Extracted material.
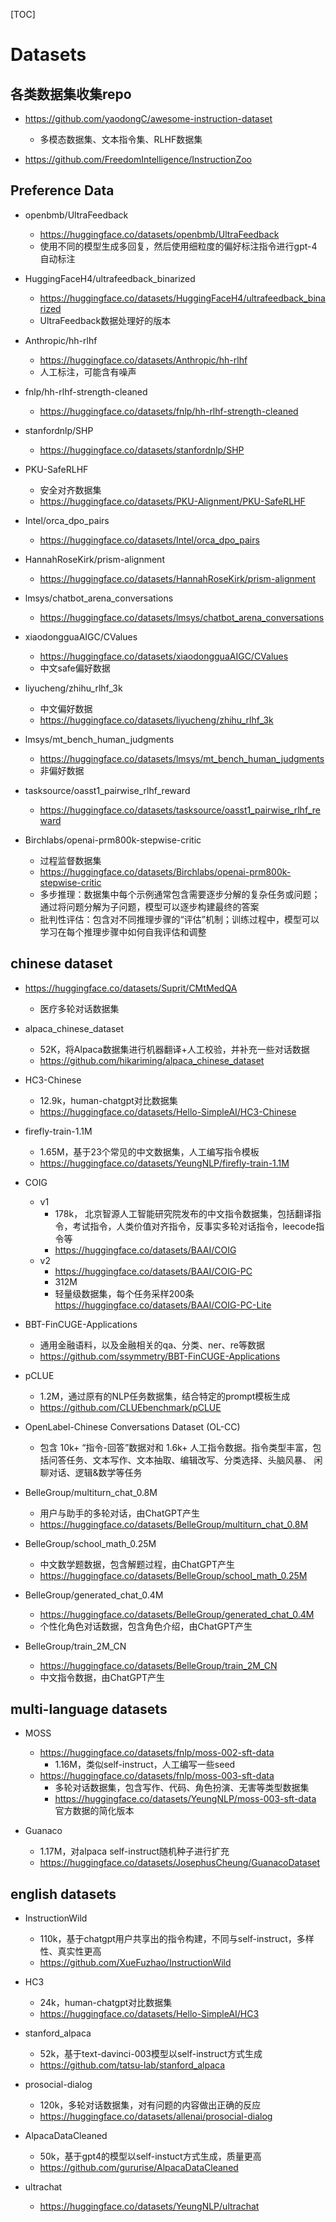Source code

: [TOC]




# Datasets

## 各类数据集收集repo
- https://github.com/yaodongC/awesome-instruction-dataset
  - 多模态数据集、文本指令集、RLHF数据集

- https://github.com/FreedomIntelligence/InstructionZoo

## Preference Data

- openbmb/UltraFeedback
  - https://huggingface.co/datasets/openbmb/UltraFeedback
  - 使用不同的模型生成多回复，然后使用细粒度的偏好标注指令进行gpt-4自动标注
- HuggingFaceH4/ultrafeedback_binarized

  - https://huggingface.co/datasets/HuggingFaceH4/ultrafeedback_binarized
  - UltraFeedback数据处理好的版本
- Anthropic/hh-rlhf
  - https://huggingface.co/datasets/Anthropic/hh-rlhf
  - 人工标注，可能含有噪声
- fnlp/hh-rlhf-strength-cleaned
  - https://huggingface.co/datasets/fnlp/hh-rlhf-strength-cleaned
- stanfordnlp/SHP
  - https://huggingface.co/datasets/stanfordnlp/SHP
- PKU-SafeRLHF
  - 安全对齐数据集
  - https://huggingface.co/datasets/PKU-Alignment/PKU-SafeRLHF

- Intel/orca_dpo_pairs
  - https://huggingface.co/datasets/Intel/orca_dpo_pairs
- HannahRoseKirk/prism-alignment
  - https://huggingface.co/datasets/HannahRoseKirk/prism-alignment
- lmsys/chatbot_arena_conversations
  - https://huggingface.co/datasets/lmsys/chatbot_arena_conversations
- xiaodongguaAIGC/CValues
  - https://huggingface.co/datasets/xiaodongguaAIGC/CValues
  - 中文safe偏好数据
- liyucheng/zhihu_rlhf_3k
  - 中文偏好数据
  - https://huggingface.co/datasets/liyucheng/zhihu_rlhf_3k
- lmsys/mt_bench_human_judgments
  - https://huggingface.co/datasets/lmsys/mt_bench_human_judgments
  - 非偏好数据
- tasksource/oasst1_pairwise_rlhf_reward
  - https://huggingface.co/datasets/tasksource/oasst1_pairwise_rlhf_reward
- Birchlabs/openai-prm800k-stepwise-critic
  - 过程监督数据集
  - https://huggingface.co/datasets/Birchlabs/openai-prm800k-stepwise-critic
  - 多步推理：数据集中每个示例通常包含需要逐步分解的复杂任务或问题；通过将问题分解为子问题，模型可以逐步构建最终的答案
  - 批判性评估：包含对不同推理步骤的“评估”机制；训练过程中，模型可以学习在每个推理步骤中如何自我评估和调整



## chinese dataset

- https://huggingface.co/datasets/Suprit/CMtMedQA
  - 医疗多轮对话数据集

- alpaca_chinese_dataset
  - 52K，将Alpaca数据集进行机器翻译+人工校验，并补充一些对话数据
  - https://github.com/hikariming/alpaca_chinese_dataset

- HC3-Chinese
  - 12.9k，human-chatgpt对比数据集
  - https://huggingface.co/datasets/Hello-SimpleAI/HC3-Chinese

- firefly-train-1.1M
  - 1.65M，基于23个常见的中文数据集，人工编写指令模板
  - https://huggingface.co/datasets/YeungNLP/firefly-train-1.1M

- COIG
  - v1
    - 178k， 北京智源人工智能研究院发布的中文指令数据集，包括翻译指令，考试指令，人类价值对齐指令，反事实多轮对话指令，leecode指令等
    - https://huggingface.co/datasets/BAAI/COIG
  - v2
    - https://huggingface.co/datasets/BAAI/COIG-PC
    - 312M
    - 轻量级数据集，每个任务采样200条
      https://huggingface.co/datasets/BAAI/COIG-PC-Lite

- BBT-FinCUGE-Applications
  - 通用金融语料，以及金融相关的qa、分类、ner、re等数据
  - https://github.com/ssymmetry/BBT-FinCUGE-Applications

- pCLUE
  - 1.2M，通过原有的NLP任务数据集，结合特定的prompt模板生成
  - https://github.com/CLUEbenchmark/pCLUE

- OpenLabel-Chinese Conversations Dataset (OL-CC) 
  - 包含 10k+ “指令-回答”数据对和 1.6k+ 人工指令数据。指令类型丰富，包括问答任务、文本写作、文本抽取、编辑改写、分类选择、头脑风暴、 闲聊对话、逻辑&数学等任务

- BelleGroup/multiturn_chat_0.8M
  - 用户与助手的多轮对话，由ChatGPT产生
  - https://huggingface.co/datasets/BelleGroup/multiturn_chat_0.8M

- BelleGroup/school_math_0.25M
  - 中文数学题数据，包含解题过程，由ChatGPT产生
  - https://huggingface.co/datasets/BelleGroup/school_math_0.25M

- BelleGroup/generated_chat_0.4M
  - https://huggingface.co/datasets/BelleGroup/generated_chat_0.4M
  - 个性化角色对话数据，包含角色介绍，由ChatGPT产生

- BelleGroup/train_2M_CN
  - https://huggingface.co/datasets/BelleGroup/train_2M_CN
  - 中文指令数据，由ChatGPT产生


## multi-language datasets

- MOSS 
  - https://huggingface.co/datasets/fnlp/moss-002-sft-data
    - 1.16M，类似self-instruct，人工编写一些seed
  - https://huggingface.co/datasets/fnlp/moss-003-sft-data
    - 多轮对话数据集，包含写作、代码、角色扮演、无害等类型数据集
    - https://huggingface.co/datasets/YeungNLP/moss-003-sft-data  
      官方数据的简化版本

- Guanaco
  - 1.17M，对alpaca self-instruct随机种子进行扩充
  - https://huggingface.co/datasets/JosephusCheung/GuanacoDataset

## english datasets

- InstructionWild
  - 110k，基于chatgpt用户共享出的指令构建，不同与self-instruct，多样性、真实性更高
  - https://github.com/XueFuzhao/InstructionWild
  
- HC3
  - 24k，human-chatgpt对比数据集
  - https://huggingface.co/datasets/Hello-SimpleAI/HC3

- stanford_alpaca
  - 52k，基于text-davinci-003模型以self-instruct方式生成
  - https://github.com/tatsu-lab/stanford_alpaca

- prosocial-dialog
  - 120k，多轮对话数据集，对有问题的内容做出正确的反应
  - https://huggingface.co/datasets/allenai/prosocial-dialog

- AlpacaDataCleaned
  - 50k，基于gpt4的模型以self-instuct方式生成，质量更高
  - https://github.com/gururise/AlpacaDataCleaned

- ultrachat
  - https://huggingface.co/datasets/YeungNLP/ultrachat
==
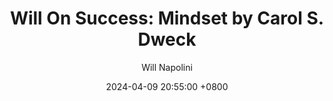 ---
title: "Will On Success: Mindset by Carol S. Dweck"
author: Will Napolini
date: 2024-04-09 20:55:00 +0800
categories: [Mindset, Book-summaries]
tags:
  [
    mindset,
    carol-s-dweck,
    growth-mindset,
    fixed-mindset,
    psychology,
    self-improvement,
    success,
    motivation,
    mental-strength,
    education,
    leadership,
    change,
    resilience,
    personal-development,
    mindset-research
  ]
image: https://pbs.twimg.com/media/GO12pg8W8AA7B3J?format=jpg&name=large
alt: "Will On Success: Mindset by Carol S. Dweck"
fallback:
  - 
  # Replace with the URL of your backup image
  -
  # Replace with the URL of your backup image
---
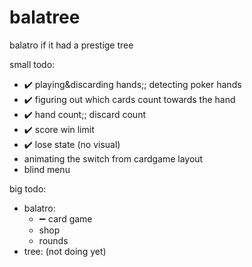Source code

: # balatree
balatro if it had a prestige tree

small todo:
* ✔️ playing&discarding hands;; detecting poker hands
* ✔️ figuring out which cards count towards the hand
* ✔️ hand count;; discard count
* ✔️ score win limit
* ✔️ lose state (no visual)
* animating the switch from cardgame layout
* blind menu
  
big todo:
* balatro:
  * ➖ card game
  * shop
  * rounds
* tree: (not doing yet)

What you should do.
Where a line above contains the word "liyucheng", copy that line.

Answer for this exercise.
- liyucheng/zhihu_rlhf_3k
  - https://huggingface.co/datasets/liyucheng/zhihu_rlhf_3k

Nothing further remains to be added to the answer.